Y así termina el libro (no se preocupen, no les voy a contar quién es el asesino):
“La vida es eso: escritura, trazo del que sólo se tiene claro que existe un comienzo y un final imprevisible, al que espero podamos llegar, sea como sea”.
Ya lo ven entonces. Estos no son cuentos tradicionales, con principio, medio y fin atornillados. Porque, como decía Grace Paley, “tanto los personajes reales como los imaginarios merecen el destino abierto de la vida”. Y porque estos son cuentos que se nutren precisamente de la vida –y también de la muerte y de los sueños y de las proyecciones y de los delirios que salen a la superficie.
Pero volvamos al inicio.

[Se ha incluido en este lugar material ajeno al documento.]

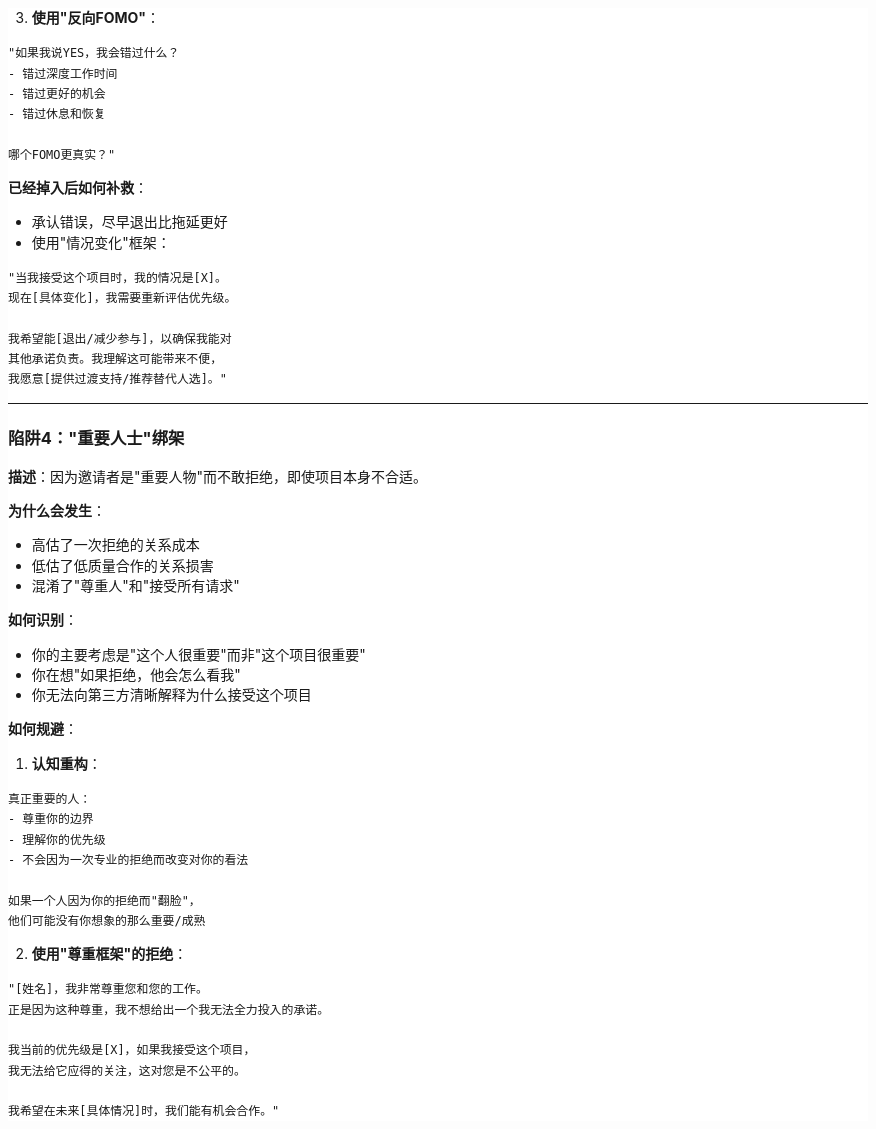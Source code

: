 3. **使用"反向FOMO"**：
```
"如果我说YES，我会错过什么？
- 错过深度工作时间
- 错过更好的机会
- 错过休息和恢复

哪个FOMO更真实？"
```

**已经掉入后如何补救**：
- 承认错误，尽早退出比拖延更好
- 使用"情况变化"框架：
```
"当我接受这个项目时，我的情况是[X]。
现在[具体变化]，我需要重新评估优先级。

我希望能[退出/减少参与]，以确保我能对
其他承诺负责。我理解这可能带来不便，
我愿意[提供过渡支持/推荐替代人选]。"
```

---

### 陷阱4："重要人士"绑架

**描述**：因为邀请者是"重要人物"而不敢拒绝，即使项目本身不合适。

**为什么会发生**：
- 高估了一次拒绝的关系成本
- 低估了低质量合作的关系损害
- 混淆了"尊重人"和"接受所有请求"

**如何识别**：
- 你的主要考虑是"这个人很重要"而非"这个项目很重要"
- 你在想"如果拒绝，他会怎么看我"
- 你无法向第三方清晰解释为什么接受这个项目

**如何规避**：
1. **认知重构**：
```
真正重要的人：
- 尊重你的边界
- 理解你的优先级
- 不会因为一次专业的拒绝而改变对你的看法

如果一个人因为你的拒绝而"翻脸"，
他们可能没有你想象的那么重要/成熟
```

2. **使用"尊重框架"的拒绝**：
```
"[姓名]，我非常尊重您和您的工作。
正是因为这种尊重，我不想给出一个我无法全力投入的承诺。

我当前的优先级是[X]，如果我接受这个项目，
我无法给它应得的关注，这对您是不公平的。

我希望在未来[具体情况]时，我们能有机会合作。"
```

Al del escritor Galo Ghigliotto, que en el poemario Valdivia ya dejaba configurados de alguna manera los temas, el tono, las constantes en su escritura: la idea de habitar un espacio regido por las palabras. Sin embargo en A cada rato el fin del mundo hay algo fundamental, algo que no estaba antes o estaba escondido porque la realidad no había golpeado aún con su vara de concreto. Me refiero a la pérdida del diseñador y artista visual Arturo Aguilera, amigo, hermano, compañero de ruta, a quien Ghigliotto no sólo dedica este libro sino que trae desde algún lugar insospechado –acaso el paisaje mental definitivo– y lo instala como una presencia silenciosa en cada una de las líneas de estos relatos. Escribir para establecer diálogos secretos, para hablar con nuestros vivos, nuestros muertos y nuestros seres imaginados. Escribir para detener el tiempo. Y escribir también para ser los lectores de nuestra propia historia. Así lo zanja el narrador del primer cuento, tal vez el más galoghigliottano de este libro que hoy empieza su viaje propio:
“La vida es de quien lee, no de quien escribe. Vaya y busque entonces el principio y el final verdaderos, el argumento, el desarrollo, y si necesita desenlace, ya le digo: cualquier cosa sirve, incluso una pequeña manchita de tinta circular”.